# Assignment 7: K-Means

- Due Apr 5, 2016 by 9am
- Points 10
- Submitting a file upload
- Available Mar 22, 2016 at 9am - Apr 10, 2016 at 9am 19 days

## K-Means

**CLPS 1291: Assignment 7**Due:

*on*

**9:00AM**

*April 5*Before you get started:

Look at the Assignment Guidelines for formatting and coding style information, submission guidelines, etc. If you have any questions related to the assignment, please post them in this Discussion.

**As a reminder, we will neither accept answers that fail to follow the given template, nor consider code written outside of the allotted space. We will only review functions that follow our conventions and results documents submitted in the requested form.**

You will need to use this skeleton code and data files to complete the assignment. See the skeleton code for more helpful guidelines.

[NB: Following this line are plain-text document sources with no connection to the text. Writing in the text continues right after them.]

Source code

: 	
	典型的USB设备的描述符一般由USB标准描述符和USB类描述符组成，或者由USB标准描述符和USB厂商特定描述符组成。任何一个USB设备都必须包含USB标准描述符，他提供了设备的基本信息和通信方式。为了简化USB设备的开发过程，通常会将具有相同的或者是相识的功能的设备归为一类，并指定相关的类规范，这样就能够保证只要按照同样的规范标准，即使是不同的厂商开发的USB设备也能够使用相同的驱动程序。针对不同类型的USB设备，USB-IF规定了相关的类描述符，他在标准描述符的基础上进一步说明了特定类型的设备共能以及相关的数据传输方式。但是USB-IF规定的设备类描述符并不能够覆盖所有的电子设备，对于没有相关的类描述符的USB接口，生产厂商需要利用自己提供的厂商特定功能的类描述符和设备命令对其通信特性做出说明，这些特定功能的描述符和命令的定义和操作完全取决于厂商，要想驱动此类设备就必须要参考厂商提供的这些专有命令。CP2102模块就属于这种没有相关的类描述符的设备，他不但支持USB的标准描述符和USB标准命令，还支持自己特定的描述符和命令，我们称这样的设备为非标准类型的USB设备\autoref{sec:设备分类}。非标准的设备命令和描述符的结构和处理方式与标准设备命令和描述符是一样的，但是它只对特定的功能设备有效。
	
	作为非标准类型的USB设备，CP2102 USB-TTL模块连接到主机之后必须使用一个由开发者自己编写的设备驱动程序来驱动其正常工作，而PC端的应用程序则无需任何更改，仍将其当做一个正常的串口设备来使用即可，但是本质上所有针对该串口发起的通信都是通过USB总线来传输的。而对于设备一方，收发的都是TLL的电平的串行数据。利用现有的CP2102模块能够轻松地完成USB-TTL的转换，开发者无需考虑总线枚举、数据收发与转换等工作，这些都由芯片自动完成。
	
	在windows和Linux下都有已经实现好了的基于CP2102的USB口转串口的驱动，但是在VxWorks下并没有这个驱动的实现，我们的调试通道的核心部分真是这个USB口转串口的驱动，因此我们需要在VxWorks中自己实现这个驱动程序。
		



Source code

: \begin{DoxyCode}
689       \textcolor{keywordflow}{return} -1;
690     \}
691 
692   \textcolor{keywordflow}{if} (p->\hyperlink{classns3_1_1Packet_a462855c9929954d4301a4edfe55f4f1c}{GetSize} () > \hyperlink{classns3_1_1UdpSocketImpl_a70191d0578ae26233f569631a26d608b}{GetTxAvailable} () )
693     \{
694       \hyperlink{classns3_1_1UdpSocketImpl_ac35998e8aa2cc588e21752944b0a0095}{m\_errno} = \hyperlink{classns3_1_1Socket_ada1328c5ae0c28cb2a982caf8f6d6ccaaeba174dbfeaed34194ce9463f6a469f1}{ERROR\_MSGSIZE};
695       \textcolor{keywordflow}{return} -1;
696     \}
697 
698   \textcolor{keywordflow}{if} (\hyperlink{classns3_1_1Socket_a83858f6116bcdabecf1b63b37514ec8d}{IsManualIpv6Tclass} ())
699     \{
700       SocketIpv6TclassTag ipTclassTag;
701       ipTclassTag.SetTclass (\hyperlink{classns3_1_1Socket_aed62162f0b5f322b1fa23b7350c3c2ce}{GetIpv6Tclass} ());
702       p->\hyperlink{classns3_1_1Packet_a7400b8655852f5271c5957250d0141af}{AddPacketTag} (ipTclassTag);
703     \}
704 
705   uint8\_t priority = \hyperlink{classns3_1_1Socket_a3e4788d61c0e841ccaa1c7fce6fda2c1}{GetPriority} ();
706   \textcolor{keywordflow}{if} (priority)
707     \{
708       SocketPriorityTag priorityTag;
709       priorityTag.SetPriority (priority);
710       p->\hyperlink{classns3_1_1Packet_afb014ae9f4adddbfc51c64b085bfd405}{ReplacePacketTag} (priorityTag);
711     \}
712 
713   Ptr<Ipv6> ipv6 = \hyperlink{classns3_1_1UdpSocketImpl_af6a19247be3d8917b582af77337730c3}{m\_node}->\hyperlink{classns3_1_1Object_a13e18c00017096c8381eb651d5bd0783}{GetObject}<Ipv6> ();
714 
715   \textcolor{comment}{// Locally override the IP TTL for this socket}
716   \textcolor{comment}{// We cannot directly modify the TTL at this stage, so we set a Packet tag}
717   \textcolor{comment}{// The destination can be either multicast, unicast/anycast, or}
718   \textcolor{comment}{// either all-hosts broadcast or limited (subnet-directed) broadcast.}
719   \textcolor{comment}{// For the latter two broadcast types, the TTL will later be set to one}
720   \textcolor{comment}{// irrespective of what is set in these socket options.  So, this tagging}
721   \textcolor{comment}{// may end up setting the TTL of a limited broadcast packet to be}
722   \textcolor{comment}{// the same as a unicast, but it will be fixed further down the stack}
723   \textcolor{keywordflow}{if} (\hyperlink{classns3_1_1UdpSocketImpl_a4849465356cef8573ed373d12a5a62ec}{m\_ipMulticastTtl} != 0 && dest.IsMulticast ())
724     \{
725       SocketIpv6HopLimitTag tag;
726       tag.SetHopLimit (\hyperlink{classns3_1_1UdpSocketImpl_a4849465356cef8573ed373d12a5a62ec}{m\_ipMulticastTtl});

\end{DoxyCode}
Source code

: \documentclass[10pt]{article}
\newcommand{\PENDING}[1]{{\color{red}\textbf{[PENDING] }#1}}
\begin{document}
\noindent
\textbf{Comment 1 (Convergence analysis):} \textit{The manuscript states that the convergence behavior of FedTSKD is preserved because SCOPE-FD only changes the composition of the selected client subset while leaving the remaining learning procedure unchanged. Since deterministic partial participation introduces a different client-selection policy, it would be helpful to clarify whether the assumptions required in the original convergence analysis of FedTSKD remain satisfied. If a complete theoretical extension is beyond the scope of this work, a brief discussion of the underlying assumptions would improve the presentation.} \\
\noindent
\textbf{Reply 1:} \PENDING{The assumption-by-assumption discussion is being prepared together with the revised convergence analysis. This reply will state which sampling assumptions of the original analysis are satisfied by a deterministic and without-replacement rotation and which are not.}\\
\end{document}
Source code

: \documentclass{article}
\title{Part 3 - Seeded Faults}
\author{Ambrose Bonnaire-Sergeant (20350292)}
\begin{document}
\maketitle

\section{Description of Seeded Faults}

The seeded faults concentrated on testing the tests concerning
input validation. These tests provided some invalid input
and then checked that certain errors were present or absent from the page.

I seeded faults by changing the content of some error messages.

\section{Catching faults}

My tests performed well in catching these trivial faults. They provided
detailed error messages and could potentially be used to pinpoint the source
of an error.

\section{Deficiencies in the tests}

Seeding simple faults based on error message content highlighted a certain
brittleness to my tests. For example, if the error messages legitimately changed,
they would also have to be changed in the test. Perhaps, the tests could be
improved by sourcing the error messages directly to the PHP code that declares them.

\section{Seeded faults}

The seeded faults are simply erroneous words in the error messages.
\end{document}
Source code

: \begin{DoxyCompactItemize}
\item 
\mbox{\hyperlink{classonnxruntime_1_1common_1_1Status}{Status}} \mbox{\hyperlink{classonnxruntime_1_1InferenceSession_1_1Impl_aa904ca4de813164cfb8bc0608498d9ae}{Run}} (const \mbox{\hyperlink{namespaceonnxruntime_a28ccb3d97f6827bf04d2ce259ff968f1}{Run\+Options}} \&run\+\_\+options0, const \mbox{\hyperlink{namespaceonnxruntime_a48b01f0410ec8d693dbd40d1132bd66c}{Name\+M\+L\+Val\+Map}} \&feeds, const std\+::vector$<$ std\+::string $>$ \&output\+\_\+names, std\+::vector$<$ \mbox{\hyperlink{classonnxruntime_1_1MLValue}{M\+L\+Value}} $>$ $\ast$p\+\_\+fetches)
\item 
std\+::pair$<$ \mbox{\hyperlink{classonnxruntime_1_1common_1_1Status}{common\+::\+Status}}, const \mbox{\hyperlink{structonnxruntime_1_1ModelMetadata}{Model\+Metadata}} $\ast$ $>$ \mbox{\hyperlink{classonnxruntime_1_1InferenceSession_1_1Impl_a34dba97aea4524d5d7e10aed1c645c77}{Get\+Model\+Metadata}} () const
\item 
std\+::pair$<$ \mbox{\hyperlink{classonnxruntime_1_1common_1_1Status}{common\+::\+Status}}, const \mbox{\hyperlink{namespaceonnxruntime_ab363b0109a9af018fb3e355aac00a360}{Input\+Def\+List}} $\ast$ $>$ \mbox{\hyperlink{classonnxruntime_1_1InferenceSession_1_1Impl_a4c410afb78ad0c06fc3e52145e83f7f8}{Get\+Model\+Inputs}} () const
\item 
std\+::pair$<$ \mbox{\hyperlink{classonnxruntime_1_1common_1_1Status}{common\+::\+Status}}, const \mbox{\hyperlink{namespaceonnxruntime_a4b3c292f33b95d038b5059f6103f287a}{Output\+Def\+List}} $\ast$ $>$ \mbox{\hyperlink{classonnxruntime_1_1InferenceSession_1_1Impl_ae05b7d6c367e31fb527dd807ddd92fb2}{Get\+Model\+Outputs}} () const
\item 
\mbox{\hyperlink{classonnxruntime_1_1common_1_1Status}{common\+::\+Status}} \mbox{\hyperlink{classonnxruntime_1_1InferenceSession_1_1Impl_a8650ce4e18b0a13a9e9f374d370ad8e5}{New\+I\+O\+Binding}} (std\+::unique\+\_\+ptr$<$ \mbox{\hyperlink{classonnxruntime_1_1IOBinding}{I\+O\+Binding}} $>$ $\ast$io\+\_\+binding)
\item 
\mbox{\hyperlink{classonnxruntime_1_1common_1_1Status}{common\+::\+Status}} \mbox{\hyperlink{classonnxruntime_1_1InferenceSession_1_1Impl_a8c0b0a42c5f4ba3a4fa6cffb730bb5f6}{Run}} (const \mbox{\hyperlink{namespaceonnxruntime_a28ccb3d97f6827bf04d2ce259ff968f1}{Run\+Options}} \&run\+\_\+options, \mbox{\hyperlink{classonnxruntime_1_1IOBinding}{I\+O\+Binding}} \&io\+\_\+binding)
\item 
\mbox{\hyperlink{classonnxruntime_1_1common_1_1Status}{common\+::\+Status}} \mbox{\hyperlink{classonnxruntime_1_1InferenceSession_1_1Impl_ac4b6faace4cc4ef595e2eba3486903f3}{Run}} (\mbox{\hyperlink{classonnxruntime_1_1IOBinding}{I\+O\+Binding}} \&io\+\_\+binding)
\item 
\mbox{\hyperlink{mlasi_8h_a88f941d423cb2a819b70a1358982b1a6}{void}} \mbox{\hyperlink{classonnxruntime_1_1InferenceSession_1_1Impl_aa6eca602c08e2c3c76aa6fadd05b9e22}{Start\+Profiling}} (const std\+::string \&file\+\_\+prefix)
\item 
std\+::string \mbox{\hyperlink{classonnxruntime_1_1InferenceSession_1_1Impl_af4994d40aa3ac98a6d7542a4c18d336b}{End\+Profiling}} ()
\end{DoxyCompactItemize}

We expect you to turn in the following:

- results.pdf - a pdf containing your outputs and descriptions.
- assignment7.zip - a zip file containing:
- assignment7.m - a MATLAB script containing all of the code necessary for this assignment

###
**1. ****K-Means Clustering: Concept Practice**

K-means clustering attempts to model the cognitive process of *category learning* as minimizing an energy function. Here, "energy" refers to the distance between individual data points and the cluster mean. The k-means algorithm creates and updates centroids that represent prototypes of various clusters (categories). Before working with a real dataset, we will take a look at a toy 2D dataset in order to get a better sense of what the output of the k-means algorithm should look like.

You'll need to use the file 'kmeans_practice.pdf' (available in resources.zip on Canvas) for this part of the assignment.

This document has four figures, each depicting the same scatterplot of a 2D dataset. The figures have different k values and different random initializations of centroids. Given the initial centroids shown in each figure, where do you think the centroids will be located when the algorithm is finished running? For each figure, illustrate (using the drawing software of your choice) what you think a stable solution of the algorithm will look like.

Your answer should include:

- An outline surrounding each cluster
- Symbols depicting the final centroids
- A brief written explanation -- Why is this the solution found by k-means?

REMEMBER: Many things can influence the k-means output (density of points in each cluster, local minima, initialization position, etc.)!

Add your illustrated figures and explanations to 'results.pdf'.

###
**2. ****K-Means Clustering: Authorship Attribution**

The work behind this assignment is based on the research of Neal Fox, a recently-graduated CLPS doctoral student who studied linguistics and authorship attribution.

In this part of the assignment, you'll have the chance to apply your knowledge about k-means clustering to a current research problem: discovering groupings of documents according to the identity of their author. Don't worry too much about the background information (though it IS really cool!) -- we will guide you through the assignment step-by-step, and ask you conceptual questions based on your intuition and information you've already learned in class.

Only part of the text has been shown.